Councils have been forced to halt a proposed trial of online voting in next year's local body elections due to costs.
Local Government NZ said all of the security and delivery requirements for the provider were met, but the cost involved forced the decision.
It said the working party remained focused on ensuring the legislative and regulatory changes required to enable online voting occur as soon as possible, and on securing the necessary funding to deliver an online solution.
Although online voting has been legal in New Zealand since 2001, current legislation requires the government to make regulations that set out the way an online voting system would work and the expected standards.
Working party spokesperson Marguerite Delbet said they were disappointed to have to make the decision.
"With rising postal costs, sections of our communities currently unable to vote privately and growing disengagement with elections generally, there is simply too much at stake to give up now."
Ms Delbet said booth voting was not a viable option for the future and their efforts have been focused on an online solution.
"The reliance of the local body elections on a postal system which is in long-term decline has forced the local government sector to look at how future elections might be delivered.

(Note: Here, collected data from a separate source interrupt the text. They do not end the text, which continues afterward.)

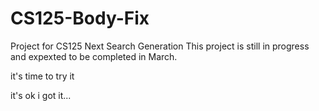 # CS125-Body-Fix
Project for CS125 Next Search Generation
This project is still in progress and expexted to be completed in March.



it's time to try it

it's ok i got it... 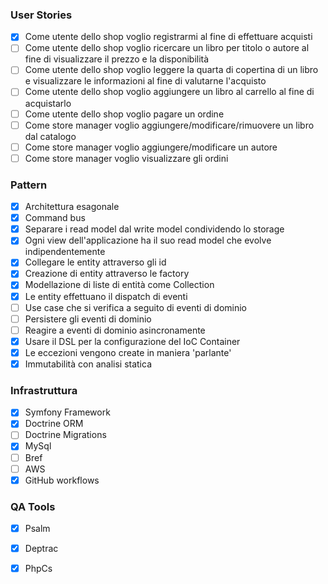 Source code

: ### User Stories

- [X] Come utente dello shop voglio registrarmi al fine di effettuare acquisti
- [ ] Come utente dello shop voglio ricercare un libro per titolo o autore al fine di visualizzare il prezzo e la disponibilità
- [ ] Come utente dello shop voglio leggere la quarta di copertina di un libro e visualizzare le informazioni al fine di valutarne l'acquisto
- [ ] Come utente dello shop voglio aggiungere un libro al carrello al fine di acquistarlo
- [ ] Come utente dello shop voglio pagare un ordine
- [ ] Come store manager voglio aggiungere/modificare/rimuovere un libro dal catalogo
- [ ] Come store manager voglio aggiungere/modificare un autore
- [ ] Come store manager voglio visualizzare gli ordini

### Pattern

- [X] Architettura esagonale
- [X] Command bus
- [X] Separare i read model dal write model condividendo lo storage
- [X] Ogni view dell'applicazione ha il suo read model che evolve indipendentemente
- [X] Collegare le entity attraverso gli id
- [X] Creazione di entity attraverso le factory
- [X] Modellazione di liste di entità come Collection
- [X] Le entity effettuano il dispatch di eventi
- [ ] Use case che si verifica a seguito di eventi di dominio
- [ ] Persistere gli eventi di dominio 
- [ ] Reagire a eventi di dominio asincronamente
- [X] Usare il DSL per la configurazione del IoC Container
- [X] Le eccezioni vengono create in maniera 'parlante'
- [X] Immutabilità con analisi statica

### Infrastruttura

- [X] Symfony Framework
- [X] Doctrine ORM
- [ ] Doctrine Migrations
- [X] MySql
- [ ] Bref
- [ ] AWS
- [X] GitHub workflows

### QA Tools
- [X] Psalm
- [x] Deptrac
- [X] PhpCs

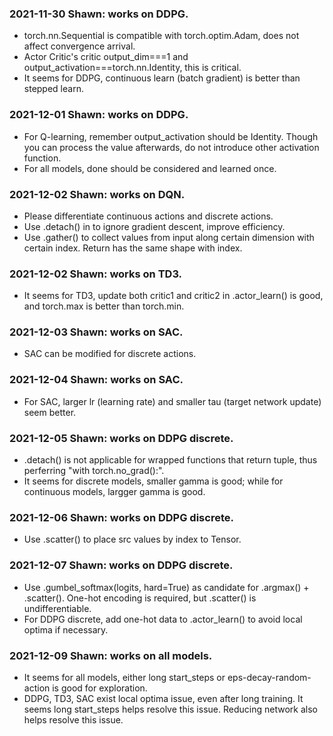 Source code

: ### 2021-11-30 Shawn: works on DDPG.

- torch.nn.Sequential is compatible with torch.optim.Adam, does not affect convergence arrival.
- Actor Critic's critic output_dim===1 and output_activation===torch.nn.Identity, this is critical.
- It seems for DDPG, continuous learn (batch gradient) is better than stepped learn.

### 2021-12-01 Shawn: works on DDPG.

- For Q-learning, remember output_activation should be Identity. Though you can process the value afterwards, do not introduce other activation function.
- For all models, done should be considered and learned once.

### 2021-12-02 Shawn: works on DQN.

- Please differentiate continuous actions and discrete actions.
- Use .detach() in to ignore gradient descent, improve efficiency.
- Use .gather() to collect values from input along certain dimension with certain index. Return has the same shape with index.

### 2021-12-02 Shawn: works on TD3.

- It seems for TD3, update both critic1 and critic2 in .actor_learn() is good, and torch.max is better than torch.min.

### 2021-12-03 Shawn: works on SAC.

- SAC can be modified for discrete actions.

### 2021-12-04 Shawn: works on SAC.

- For SAC, larger lr (learning rate) and smaller tau (target network update) seem better.

### 2021-12-05 Shawn: works on DDPG discrete.

- .detach() is not applicable for wrapped functions that return tuple, thus perferring "with torch.no_grad():".
- It seems for discrete models, smaller gamma is good; while for continuous models, largger gamma is good.

### 2021-12-06 Shawn: works on DDPG discrete.

- Use .scatter() to place src values by index to Tensor.

### 2021-12-07 Shawn: works on DDPG discrete.

- Use .gumbel_softmax(logits, hard=True) as candidate for .argmax() + .scatter(). One-hot encoding is required, but .scatter() is undifferentiable.
- For DDPG discrete, add one-hot data to .actor_learn() to avoid local optima if necessary.

### 2021-12-09 Shawn: works on all models.

- It seems for all models, either long start_steps or eps-decay-random-action is good for exploration.
- DDPG, TD3, SAC exist local optima issue, even after long training. It seems long start_steps helps resolve this issue. Reducing network also helps resolve this issue.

"Online voting has been successfully adopted in local and national elections overseas for a number of years.
The working party of councils comprises of Auckland Council, Gisborne District Council, Hamilton City Council, Marlborough District Council, Matamata-Piako District Council, Palmerston North City Council, Selwyn District Council, Hamilton City Council, Tauranga City Council and Wellington City Council, supported by independent experts and representatives from LGNZ (Local Government New Zealand) and SOLGM (New Zealand Society of Local Government Managers).
They said they would continue to work collaboratively with the relevant government sectors to deliver online voting for the 2022 local body elections.